Beyond Natural Disasters: Inspiring Volunteer Motivation Year-Round


Those living in or around the Raleigh, North Carolina area are acutely aware of some of the havoc wreaked by a massive tornado that assaulted our area on Saturday, April 16 of this year. Following the storm, many of us (especially in the nonprofit community) were inspired by the mass of volunteers who came out of the woodwork to help with tornado clean up, get supplies to those impacted by the storm, and give donations and money to recovery efforts.

While I’m no disaster relief expert, I’ve experienced and observed a fair share of natural disasters and the response they generally warrant from community members: An immediate and in some cases urgent desire to lend a hand. Commonly after a disaster, nonprofits–especially those on the forefront of disaster relief (Red Cross, city / county services)–receive a barrage of offers from volunteers to assist. The energy and willingness to aid is positive to be sure, but it can be difficult for organizations to handle the sudden wave of newcomers.

A fellow nonprofit professional remarked to me the other day that she was grateful for volunteers’ willingness to help, but secretly wanted to say to them, “Thanks for coming, but where were you the other 364 days of the year??”

True, the nonprofit dream is that communities will be consistently and enthusiastically engaged 365 days a year, but low volunteerism rates in many areas are proof that this is not already the case. So what makes times of disaster so different for volunteer engagement? How can nonprofits hope to build up a similar volunteer energy on a ‘regular’ day?

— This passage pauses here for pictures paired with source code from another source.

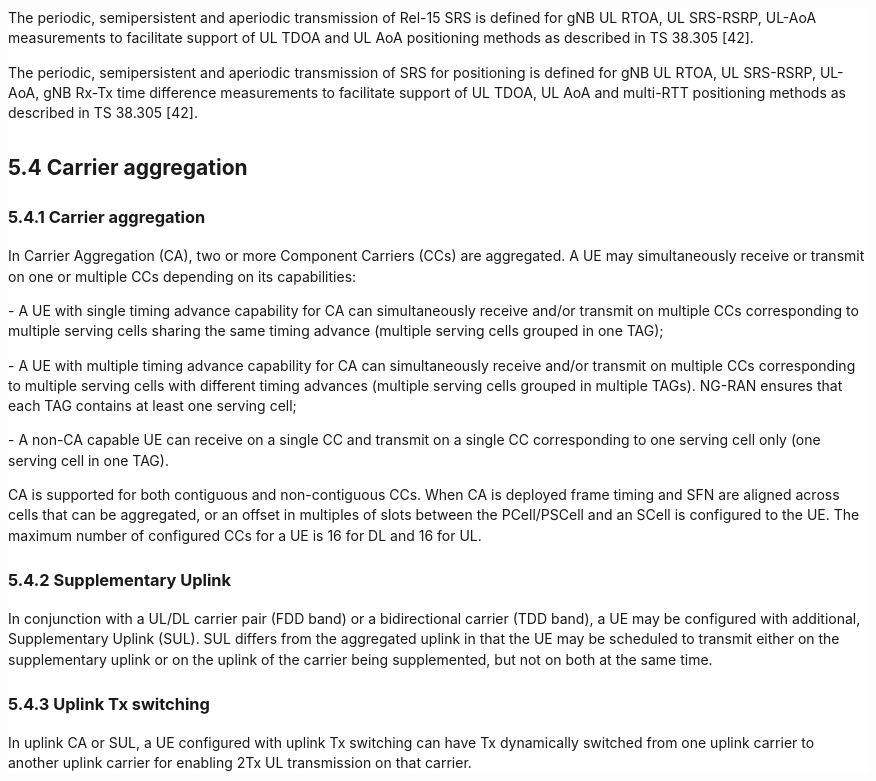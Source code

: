 The periodic, semipersistent and aperiodic transmission of Rel-15 SRS is
defined for gNB UL RTOA, UL SRS-RSRP, UL-AoA measurements to facilitate
support of UL TDOA and UL AoA positioning methods as described in TS
38.305 \[42\].

The periodic, semipersistent and aperiodic transmission of SRS for
positioning is defined for gNB UL RTOA, UL SRS-RSRP, UL-AoA, gNB Rx-Tx
time difference measurements to facilitate support of UL TDOA, UL AoA
and multi-RTT positioning methods as described in TS 38.305 \[42\].

5.4 Carrier aggregation
-----------------------

### 5.4.1 Carrier aggregation

In Carrier Aggregation (CA), two or more Component Carriers (CCs) are
aggregated. A UE may simultaneously receive or transmit on one or
multiple CCs depending on its capabilities:

\- A UE with single timing advance capability for CA can simultaneously
receive and/or transmit on multiple CCs corresponding to multiple
serving cells sharing the same timing advance (multiple serving cells
grouped in one TAG);

\- A UE with multiple timing advance capability for CA can
simultaneously receive and/or transmit on multiple CCs corresponding to
multiple serving cells with different timing advances (multiple serving
cells grouped in multiple TAGs). NG-RAN ensures that each TAG contains
at least one serving cell;

\- A non-CA capable UE can receive on a single CC and transmit on a
single CC corresponding to one serving cell only (one serving cell in
one TAG).

CA is supported for both contiguous and non-contiguous CCs. When CA is
deployed frame timing and SFN are aligned across cells that can be
aggregated, or an offset in multiples of slots between the PCell/PSCell
and an SCell is configured to the UE. The maximum number of configured
CCs for a UE is 16 for DL and 16 for UL.

### 5.4.2 Supplementary Uplink

In conjunction with a UL/DL carrier pair (FDD band) or a bidirectional
carrier (TDD band), a UE may be configured with additional,
Supplementary Uplink (SUL). SUL differs from the aggregated uplink in
that the UE may be scheduled to transmit either on the supplementary
uplink or on the uplink of the carrier being supplemented, but not on
both at the same time.

### 5.4.3 Uplink Tx switching

In uplink CA or SUL, a UE configured with uplink Tx switching can have
Tx dynamically switched from one uplink carrier to another uplink
carrier for enabling 2Tx UL transmission on that carrier.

I believe four factors make disaster-volunteering compelling to volunteers or would-be volunteers:

  1. Urgency: This is a given. Those in nonprofits certainly know and feel that their cause is an urgent one that deserves volunteer attention, but disasters are adrenaline-pumping, emergency situations that cause most to call friends and family to check on well-being. I have personally experienced the rush of adrenaline that comes with hearing about some disaster striking and feeling that “I HAVE to DO something!”–I know that responding to this often visceral compulsion to help out is understandable.
  2. A connection to people we know personally: Disasters strike communities, which means it is possible those disasters have impacted people we actually know. It’s commonly understood that people are more likely to volunteer when they feel personally connected to a cause. And many researchers have wagered that volunteer rates would appear higher if we included “personally helping your neighbors” in the official definition of volunteering. What this means is that we like helping people we know, and people whose faces we can see and lives we can watch being impacted. It is believed that disaster volunteering provides this.
  3. Visibility: It’s common sense that causes with more exposure get more support. When disasters strike, they make up the top news stories around the entire community–and these stories often include how people can get involved to help with the aftermath. Massive awareness like that, combined with the call to action, means that more people hear about the need and understand how to fill the need.
  4. The perception that you can use your hands / get “down and dirty” to help out: Disaster volunteering invokes images of blood, sweat, and tears–Using your muscles to move giant trees blocking roads, personally comforting affected victims, etc. Though some disaster volunteering could include physical or personal work, in reality the top type of support needed after a disaster is financial support. It’s no secret that disasters cost a lot of money in damages to public areas, peoples’ homes, and more. However, the belief that volunteers could get hands-on to help is one that gets them especially interested because it makes the impact feel more “real” to them. Though dollars are a top need, people are harder pressed to see how their dollars helped than they are to see how the streets got cleared, the people got meals, or the houses got rebuilt.

So what can we learn from this? How can we try to harness positive volunteer motivation year round?

    • Be clear and concise in how volunteering for your cause makes an impact: In general people are overwhelmed already with information they see and hear about all the causes out there that need help–That’s one reason urgent disaster needs get their attention and time. But, people will shut out our message if we claim every need is urgent–So instead, make it a point to clarify your message, keep it as straightforward as possible, and spell out from the beginning what sort of an impact people can expect to make by volunteering. Ideally, people will volunteer to make that impact you’ve said they would, even in the absence of some urgent and sudden disaster to address.
    • Offer more data about how everyday people around us are affected: Some causes do an excellent job of this already (“Some one you know may be homeless”, etc.), but others can take a page from their book. We know that people are more compelled to help causes they are connected to – so build on that by making your cause relatable. For causes that deal with issues that are very specific or rare, bring it down to earth by telling the stories of those impacted.
    • Find a way for people and groups with varying skills to support your cause: Organizations should always stay mindful of their needs and finding the right people to help fulfill those needs, but some creative thinking on how to utilize people with new types of skills wouldn’t hurt either. “Hands on” volunteering is popular because any one can do it and your impact feels tangible, but that doesn’t mean you can’t demonstrate how using other skills is vital, too. I’m a firm believer that there’s a way for any one with any skill set to help the community some how–and that finding a way to include people with diverse skills means you are reaching across boundaries to expand your support network as well.